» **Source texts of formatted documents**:
----
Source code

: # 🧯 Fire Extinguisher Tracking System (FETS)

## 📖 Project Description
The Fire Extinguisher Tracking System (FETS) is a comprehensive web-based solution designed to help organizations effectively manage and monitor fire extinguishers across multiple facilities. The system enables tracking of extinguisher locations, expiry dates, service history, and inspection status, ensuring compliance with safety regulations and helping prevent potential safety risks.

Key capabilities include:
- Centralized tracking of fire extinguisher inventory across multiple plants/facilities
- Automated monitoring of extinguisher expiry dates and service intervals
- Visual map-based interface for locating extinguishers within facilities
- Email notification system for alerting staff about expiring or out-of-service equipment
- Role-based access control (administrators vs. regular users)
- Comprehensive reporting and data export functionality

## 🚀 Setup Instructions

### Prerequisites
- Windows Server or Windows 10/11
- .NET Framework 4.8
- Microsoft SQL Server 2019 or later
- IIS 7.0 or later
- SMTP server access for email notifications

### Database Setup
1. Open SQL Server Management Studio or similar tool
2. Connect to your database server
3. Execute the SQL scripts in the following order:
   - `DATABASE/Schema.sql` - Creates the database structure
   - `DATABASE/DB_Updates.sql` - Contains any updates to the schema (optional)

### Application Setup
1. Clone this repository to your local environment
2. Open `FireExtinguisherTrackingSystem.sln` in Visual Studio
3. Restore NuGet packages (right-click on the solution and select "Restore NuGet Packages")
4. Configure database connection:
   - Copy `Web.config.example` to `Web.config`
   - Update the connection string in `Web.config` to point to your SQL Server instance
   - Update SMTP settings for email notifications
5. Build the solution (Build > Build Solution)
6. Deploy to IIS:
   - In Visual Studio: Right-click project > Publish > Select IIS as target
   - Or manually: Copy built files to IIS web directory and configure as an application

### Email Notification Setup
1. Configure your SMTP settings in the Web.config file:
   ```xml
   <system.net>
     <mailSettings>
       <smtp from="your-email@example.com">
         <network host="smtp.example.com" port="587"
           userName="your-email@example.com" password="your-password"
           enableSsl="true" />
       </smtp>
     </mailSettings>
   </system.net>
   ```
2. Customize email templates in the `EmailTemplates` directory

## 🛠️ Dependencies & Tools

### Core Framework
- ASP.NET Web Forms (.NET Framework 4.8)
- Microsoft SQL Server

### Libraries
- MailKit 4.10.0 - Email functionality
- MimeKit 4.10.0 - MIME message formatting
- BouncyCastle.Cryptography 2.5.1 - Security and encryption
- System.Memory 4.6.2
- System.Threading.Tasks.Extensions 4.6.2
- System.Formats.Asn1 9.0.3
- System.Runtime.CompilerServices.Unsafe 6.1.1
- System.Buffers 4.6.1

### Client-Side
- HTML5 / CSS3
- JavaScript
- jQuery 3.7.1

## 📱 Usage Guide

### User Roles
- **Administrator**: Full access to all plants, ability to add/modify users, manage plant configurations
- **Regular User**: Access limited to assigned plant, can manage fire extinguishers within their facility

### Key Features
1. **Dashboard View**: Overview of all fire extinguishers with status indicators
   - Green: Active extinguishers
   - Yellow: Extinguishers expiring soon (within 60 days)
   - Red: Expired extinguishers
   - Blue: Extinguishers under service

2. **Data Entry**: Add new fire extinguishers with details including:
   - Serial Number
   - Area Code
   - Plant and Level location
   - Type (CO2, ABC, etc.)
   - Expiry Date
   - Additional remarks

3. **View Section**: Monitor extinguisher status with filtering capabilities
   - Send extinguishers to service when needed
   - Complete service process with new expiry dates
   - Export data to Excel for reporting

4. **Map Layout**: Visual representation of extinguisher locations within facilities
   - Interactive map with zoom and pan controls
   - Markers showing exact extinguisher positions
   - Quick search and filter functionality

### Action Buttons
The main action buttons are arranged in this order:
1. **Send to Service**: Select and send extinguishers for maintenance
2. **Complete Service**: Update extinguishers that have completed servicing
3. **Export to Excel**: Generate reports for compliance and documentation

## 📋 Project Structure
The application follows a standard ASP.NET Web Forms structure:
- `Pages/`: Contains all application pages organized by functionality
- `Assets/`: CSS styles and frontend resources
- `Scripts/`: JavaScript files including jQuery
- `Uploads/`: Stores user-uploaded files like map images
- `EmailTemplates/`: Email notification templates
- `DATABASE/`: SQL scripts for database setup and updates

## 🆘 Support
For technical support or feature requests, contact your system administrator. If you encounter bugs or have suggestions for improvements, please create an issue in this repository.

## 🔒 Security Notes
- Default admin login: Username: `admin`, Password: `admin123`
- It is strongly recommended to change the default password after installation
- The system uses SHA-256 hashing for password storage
----
» **EXERCISE REQUIREMENTS**: Could you return exactly the stretch of the data above that starts at the line with "1. Clone this" and ends at the line with "- Blue: Extinguishers under service", both lines included?

» **YOUR RESPONSE**:
1. Clone this repository to your local environment
2. Open `FireExtinguisherTrackingSystem.sln` in Visual Studio
3. Restore NuGet packages (right-click on the solution and select "Restore NuGet Packages")
4. Configure database connection:
   - Copy `Web.config.example` to `Web.config`
   - Update the connection string in `Web.config` to point to your SQL Server instance
   - Update SMTP settings for email notifications
5. Build the solution (Build > Build Solution)
6. Deploy to IIS:
   - In Visual Studio: Right-click project > Publish > Select IIS as target
   - Or manually: Copy built files to IIS web directory and configure as an application

### Email Notification Setup
1. Configure your SMTP settings in the Web.config file:
   ```xml
   <system.net>
     <mailSettings>
       <smtp from="your-email@example.com">
         <network host="smtp.example.com" port="587"
           userName="your-email@example.com" password="your-password"
           enableSsl="true" />
       </smtp>
     </mailSettings>
   </system.net>
   ```
2. Customize email templates in the `EmailTemplates` directory

## 🛠️ Dependencies & Tools

### Core Framework
- ASP.NET Web Forms (.NET Framework 4.8)
- Microsoft SQL Server

### Libraries
- MailKit 4.10.0 - Email functionality
- MimeKit 4.10.0 - MIME message formatting
- BouncyCastle.Cryptography 2.5.1 - Security and encryption
- System.Memory 4.6.2
- System.Threading.Tasks.Extensions 4.6.2
- System.Formats.Asn1 9.0.3
- System.Runtime.CompilerServices.Unsafe 6.1.1
- System.Buffers 4.6.1

### Client-Side
- HTML5 / CSS3
- JavaScript
- jQuery 3.7.1

## 📱 Usage Guide

### User Roles
- **Administrator**: Full access to all plants, ability to add/modify users, manage plant configurations
- **Regular User**: Access limited to assigned plant, can manage fire extinguishers within their facility

### Key Features
1. **Dashboard View**: Overview of all fire extinguishers with status indicators
   - Green: Active extinguishers
   - Yellow: Extinguishers expiring soon (within 60 days)
   - Red: Expired extinguishers
   - Blue: Extinguishers under service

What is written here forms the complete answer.